- [Activity]:
Scan the entries below for the word "studies", then copy each line that holds it.

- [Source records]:
····················

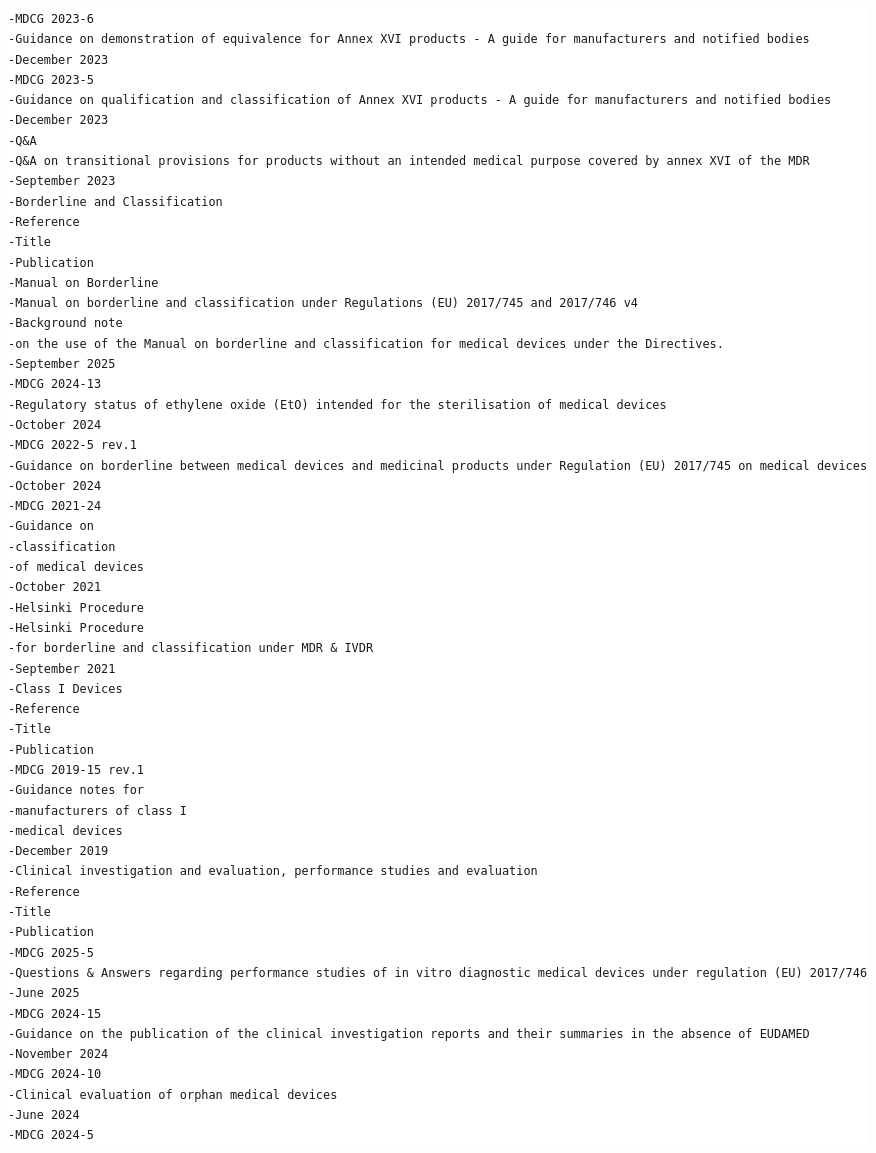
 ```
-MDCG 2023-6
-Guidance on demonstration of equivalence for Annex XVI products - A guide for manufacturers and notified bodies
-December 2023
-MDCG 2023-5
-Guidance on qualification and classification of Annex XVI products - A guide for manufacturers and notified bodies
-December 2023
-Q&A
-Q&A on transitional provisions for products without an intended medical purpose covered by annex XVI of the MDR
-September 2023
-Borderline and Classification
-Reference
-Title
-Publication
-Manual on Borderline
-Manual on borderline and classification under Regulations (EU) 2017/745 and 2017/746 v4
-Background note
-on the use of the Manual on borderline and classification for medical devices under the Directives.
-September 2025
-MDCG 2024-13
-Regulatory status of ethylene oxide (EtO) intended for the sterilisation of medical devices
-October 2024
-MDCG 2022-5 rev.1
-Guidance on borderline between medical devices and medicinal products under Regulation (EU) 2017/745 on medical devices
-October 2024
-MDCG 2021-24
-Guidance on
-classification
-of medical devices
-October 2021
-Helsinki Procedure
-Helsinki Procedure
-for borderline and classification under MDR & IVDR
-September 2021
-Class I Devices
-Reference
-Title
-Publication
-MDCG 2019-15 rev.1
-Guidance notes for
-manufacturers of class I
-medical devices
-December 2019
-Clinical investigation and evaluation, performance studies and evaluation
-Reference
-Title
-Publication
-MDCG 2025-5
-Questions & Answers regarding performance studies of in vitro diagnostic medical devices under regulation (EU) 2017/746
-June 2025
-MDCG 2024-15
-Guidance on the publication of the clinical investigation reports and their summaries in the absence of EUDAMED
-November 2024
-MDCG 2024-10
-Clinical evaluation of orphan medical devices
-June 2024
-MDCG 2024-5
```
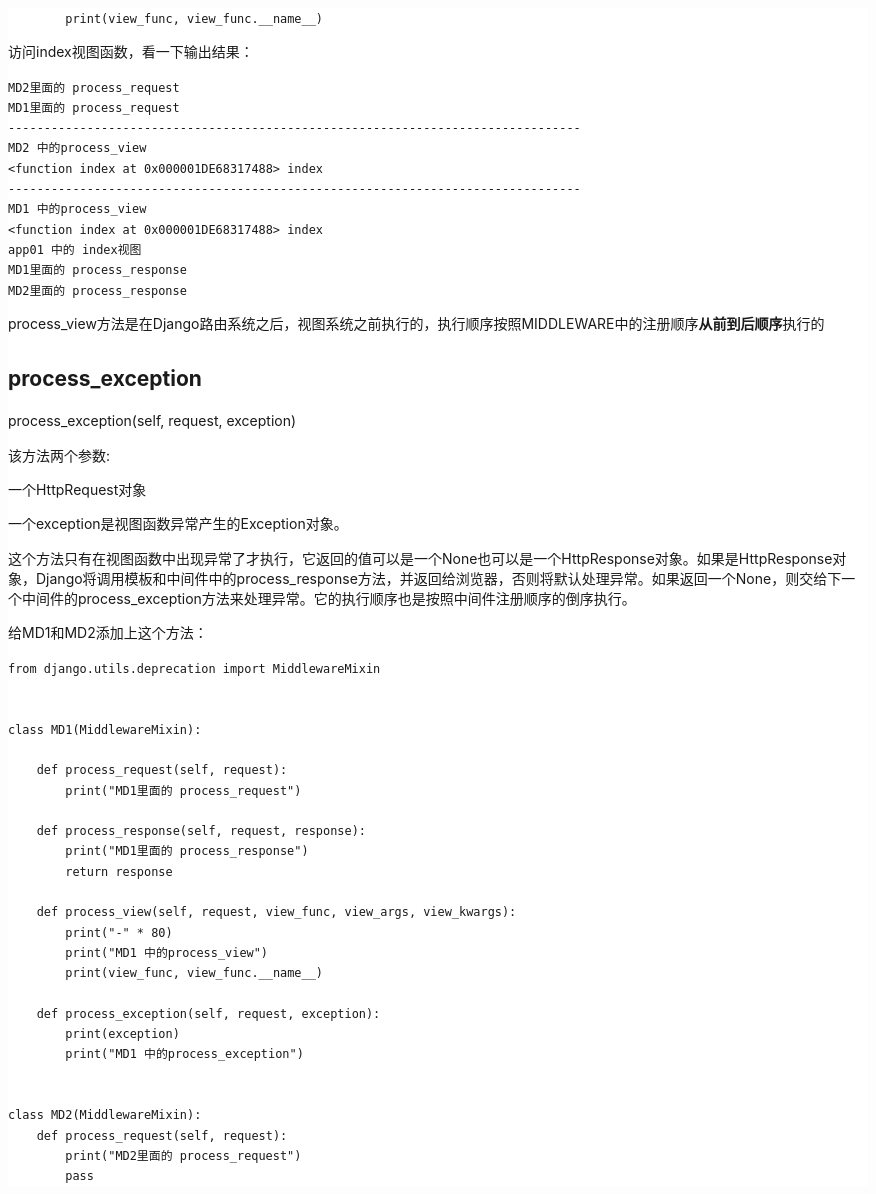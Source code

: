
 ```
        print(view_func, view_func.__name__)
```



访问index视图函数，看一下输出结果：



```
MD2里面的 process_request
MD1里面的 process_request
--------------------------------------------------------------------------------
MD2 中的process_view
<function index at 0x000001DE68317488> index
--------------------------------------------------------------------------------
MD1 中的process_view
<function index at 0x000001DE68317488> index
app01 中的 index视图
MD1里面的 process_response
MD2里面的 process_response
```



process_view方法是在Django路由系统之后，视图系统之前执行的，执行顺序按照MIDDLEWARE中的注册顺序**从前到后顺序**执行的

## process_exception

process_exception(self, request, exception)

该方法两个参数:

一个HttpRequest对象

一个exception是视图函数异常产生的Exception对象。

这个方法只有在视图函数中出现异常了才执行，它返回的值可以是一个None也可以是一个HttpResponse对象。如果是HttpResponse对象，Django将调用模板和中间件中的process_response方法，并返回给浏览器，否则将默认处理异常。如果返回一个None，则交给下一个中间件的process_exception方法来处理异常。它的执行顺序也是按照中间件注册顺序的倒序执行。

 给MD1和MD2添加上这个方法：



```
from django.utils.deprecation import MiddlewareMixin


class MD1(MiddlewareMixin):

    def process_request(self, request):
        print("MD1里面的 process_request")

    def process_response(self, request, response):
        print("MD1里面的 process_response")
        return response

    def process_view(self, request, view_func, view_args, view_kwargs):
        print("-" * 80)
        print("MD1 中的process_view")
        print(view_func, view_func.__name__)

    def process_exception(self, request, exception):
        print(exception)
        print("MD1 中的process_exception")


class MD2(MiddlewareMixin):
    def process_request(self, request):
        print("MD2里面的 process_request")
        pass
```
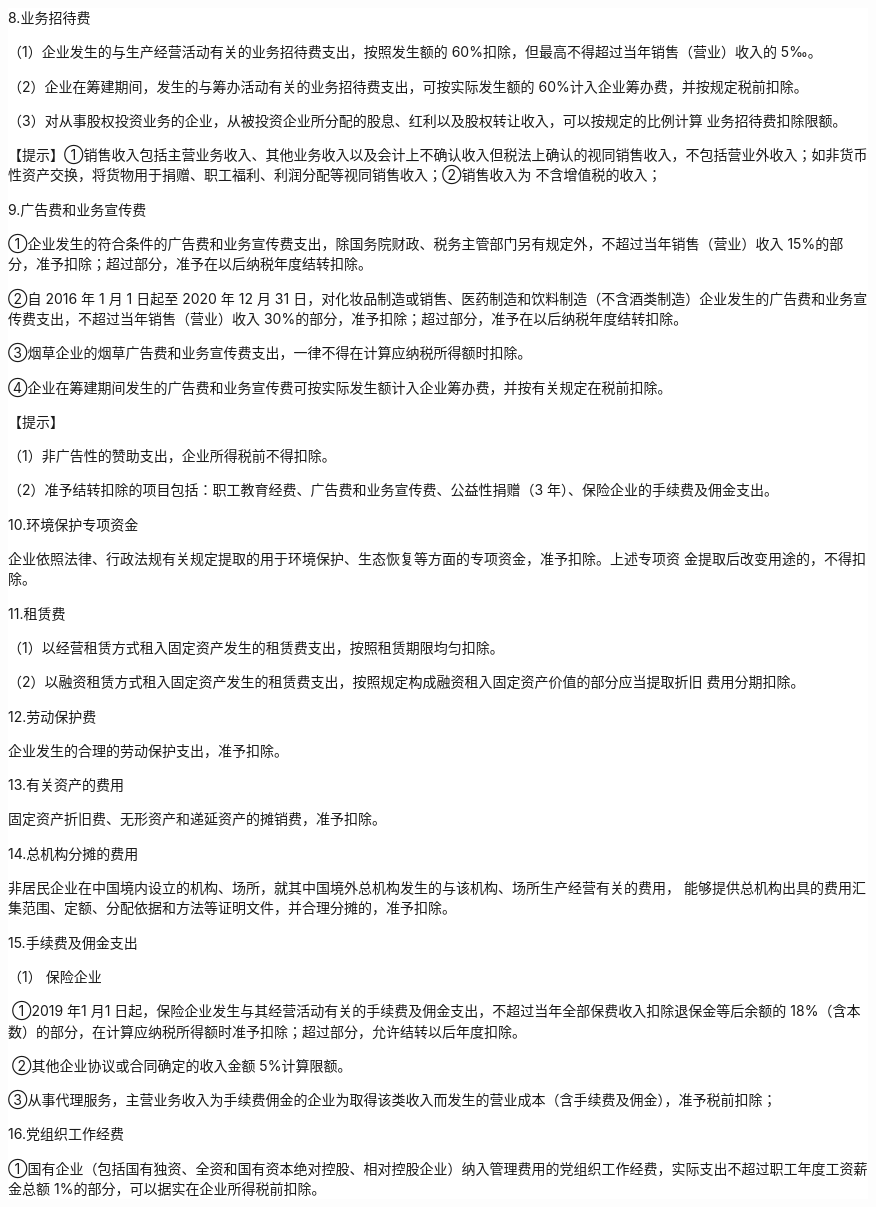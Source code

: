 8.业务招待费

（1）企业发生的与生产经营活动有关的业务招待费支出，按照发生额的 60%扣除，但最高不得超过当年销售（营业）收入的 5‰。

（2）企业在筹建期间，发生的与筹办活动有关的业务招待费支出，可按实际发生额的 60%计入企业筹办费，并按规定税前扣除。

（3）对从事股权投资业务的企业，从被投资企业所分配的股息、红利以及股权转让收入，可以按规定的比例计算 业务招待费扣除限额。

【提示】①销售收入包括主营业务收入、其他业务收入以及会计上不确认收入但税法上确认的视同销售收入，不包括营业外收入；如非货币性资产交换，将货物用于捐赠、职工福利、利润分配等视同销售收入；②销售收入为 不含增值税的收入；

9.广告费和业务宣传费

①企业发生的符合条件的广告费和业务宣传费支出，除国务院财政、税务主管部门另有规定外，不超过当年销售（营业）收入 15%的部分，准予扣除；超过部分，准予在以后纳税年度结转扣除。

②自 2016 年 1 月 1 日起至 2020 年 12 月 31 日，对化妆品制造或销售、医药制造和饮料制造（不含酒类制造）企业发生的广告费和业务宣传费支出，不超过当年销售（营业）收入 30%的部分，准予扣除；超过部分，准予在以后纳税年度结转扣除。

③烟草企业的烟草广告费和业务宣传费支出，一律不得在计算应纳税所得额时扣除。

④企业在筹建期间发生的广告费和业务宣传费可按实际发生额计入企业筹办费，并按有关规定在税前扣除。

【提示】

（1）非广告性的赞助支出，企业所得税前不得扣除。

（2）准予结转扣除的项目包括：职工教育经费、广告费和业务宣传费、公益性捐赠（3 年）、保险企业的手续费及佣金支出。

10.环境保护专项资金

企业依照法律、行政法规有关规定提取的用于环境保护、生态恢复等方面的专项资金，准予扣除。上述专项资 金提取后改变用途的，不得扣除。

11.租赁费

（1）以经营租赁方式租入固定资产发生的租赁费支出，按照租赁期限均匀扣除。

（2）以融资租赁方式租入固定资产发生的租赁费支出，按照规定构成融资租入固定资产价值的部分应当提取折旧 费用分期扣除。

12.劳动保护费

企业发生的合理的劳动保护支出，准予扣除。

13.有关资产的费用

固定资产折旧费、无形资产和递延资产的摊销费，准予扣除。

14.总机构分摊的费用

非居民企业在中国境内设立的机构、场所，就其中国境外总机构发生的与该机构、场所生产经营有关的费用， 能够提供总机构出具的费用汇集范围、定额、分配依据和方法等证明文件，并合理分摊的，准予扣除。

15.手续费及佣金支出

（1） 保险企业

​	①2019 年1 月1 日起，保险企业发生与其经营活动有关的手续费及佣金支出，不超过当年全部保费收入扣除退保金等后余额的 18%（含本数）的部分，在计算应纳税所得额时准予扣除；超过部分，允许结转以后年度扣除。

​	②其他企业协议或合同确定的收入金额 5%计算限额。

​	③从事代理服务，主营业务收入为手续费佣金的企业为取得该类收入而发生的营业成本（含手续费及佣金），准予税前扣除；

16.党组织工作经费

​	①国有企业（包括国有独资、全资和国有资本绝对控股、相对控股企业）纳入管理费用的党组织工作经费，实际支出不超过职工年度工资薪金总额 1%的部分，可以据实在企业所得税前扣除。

····················

- [Solution to the exercise]:
-Clinical investigation and evaluation, performance studies and evaluation
-Questions & Answers regarding performance studies of in vitro diagnostic medical devices under regulation (EU) 2017/746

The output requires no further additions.